Courts & the Law, News

Legislature overrides veto, joins seven other states in making partisan judicial elections law

Superior and District Court judicial candidates will now be identified on the ballot with an R or D by their name. The Republican-led General Assembly voted to override Democratic Gov. Roy Cooper’s veto of House Bill 100.

The House voted along party lines to override the veto yesterday and the Senate voted today.

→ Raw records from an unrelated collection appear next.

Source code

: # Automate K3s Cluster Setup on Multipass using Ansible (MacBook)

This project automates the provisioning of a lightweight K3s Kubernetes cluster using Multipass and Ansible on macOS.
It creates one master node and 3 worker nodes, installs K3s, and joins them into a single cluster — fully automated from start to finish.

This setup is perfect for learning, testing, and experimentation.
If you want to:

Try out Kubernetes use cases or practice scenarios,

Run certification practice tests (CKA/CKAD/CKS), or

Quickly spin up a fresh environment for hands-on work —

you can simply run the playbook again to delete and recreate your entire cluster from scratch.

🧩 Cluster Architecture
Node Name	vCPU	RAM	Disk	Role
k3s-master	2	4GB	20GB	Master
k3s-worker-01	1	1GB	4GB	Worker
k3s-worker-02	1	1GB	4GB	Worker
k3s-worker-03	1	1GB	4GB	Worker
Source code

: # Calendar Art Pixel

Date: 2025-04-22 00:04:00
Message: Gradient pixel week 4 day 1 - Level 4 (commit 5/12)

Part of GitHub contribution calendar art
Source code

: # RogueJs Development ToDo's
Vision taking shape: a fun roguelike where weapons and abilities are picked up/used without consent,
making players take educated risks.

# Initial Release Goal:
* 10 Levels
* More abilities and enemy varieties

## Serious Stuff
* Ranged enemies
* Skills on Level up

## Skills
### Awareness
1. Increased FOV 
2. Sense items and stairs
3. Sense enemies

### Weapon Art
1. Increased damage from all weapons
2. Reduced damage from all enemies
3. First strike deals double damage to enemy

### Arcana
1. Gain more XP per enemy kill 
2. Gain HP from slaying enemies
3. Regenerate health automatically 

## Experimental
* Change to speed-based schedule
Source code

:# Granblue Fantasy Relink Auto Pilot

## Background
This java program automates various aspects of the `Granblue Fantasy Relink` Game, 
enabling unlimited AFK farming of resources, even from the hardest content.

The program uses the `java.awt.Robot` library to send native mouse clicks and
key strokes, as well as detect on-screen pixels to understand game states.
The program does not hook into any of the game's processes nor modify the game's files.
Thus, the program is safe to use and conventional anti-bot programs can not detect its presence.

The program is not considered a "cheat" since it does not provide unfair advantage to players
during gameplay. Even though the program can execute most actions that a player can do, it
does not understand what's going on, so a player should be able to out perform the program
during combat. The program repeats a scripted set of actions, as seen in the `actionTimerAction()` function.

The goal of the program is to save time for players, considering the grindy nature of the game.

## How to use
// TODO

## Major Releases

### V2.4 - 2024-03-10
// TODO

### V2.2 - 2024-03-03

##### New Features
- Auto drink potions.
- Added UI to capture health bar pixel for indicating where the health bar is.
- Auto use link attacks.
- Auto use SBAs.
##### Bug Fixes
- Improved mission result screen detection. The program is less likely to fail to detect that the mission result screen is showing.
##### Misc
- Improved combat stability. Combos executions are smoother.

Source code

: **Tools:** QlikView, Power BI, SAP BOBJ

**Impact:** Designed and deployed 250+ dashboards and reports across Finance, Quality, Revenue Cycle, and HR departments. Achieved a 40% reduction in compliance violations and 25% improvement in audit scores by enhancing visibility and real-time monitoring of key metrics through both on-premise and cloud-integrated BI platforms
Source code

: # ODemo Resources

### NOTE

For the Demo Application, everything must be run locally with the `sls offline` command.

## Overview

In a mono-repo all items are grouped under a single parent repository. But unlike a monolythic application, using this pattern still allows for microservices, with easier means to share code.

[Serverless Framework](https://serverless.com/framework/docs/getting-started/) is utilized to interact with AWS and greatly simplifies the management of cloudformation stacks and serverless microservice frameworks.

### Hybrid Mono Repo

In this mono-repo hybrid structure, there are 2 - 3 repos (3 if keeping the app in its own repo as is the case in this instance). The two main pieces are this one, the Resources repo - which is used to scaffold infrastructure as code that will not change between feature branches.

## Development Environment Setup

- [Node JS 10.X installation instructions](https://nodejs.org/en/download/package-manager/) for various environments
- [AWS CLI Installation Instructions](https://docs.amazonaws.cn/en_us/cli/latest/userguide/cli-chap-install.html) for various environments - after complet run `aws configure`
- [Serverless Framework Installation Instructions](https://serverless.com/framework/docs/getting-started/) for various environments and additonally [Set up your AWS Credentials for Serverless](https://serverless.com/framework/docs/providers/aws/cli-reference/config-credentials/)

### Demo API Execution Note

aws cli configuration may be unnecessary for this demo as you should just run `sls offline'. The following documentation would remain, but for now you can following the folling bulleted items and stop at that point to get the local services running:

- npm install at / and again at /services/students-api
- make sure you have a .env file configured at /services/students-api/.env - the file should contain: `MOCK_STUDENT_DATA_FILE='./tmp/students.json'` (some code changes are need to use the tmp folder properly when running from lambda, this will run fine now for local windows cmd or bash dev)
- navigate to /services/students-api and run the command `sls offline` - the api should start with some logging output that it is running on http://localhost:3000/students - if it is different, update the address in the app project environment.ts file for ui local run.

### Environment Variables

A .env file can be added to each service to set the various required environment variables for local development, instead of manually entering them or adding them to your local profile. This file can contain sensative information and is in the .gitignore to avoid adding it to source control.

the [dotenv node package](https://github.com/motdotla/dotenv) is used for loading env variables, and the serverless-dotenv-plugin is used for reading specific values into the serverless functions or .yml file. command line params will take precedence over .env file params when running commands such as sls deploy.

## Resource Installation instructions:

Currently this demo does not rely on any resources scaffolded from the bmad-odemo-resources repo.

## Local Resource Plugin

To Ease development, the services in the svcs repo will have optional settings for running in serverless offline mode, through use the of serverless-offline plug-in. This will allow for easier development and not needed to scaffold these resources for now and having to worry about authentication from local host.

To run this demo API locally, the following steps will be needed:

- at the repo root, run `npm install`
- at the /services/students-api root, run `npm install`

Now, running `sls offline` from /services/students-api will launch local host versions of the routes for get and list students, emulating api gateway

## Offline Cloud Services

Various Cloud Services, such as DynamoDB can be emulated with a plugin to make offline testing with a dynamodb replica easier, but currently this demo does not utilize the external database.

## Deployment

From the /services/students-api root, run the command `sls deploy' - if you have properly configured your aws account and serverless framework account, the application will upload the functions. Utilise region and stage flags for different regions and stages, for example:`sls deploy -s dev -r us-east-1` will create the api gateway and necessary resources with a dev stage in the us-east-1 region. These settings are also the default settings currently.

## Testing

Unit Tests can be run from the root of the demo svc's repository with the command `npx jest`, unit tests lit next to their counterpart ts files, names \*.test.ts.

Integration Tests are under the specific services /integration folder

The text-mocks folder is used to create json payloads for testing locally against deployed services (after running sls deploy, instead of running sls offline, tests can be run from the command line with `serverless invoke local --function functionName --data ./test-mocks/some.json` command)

Ford Porter, a spokesman for Cooper, released the following statement:

“Injecting partisan politics into our courts is wrong and harmful to our state. Once again, as with HB2, legislative Republicans have created a solution in search of a problem to advance a divisive political agenda that won’t create good jobs, improve our schools, or put more money in the pockets of middle class families. Governor Cooper will continue to fight for better priorities.”

Senate President Pro Tem Phil Berger posted a picture of the Senate’s override on his website.

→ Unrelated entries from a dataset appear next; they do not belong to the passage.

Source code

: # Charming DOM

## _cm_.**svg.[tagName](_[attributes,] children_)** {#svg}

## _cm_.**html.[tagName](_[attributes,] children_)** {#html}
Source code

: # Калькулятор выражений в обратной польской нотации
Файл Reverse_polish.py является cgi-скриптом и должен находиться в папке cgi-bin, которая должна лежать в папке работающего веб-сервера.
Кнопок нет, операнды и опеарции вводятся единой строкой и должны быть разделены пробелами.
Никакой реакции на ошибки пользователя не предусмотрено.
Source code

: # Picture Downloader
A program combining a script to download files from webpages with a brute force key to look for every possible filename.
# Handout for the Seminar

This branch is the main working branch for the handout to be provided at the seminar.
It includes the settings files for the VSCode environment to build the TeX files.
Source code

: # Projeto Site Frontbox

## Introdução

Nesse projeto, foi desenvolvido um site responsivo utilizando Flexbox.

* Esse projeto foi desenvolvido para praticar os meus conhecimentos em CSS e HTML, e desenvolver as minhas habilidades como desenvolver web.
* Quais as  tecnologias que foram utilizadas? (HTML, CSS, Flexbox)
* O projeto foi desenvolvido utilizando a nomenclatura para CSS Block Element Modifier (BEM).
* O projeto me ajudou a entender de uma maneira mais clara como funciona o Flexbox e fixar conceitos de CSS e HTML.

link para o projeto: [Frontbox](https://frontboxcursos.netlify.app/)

“For years, Gov. Cooper and his allies have stoked fears of voter disenfranchisement – yet when he had the opportunity to actually increase voter involvement, he rejected a measure that the data suggests would do just that. I’m pleased the General Assembly corrected the governor’s misstep and this bill is now law.”

Republican proponents of the bill have argued that voters have a right to know the political ideology of a judge. Democrat opponents have argued that judges should remain untouched by partisan elections to keep the judicial branch independent.

North Carolina joins only seven other states in the nation that have partisan judicial elections.

One Comment


  1. Laurie

    March 24, 2017 at 9:18 am

    Remember when they had to have this as part of their Monster Voting Law.
    Now they are very publicly walking it back because it is more convenient for them because all that matters is a (R) behind a name?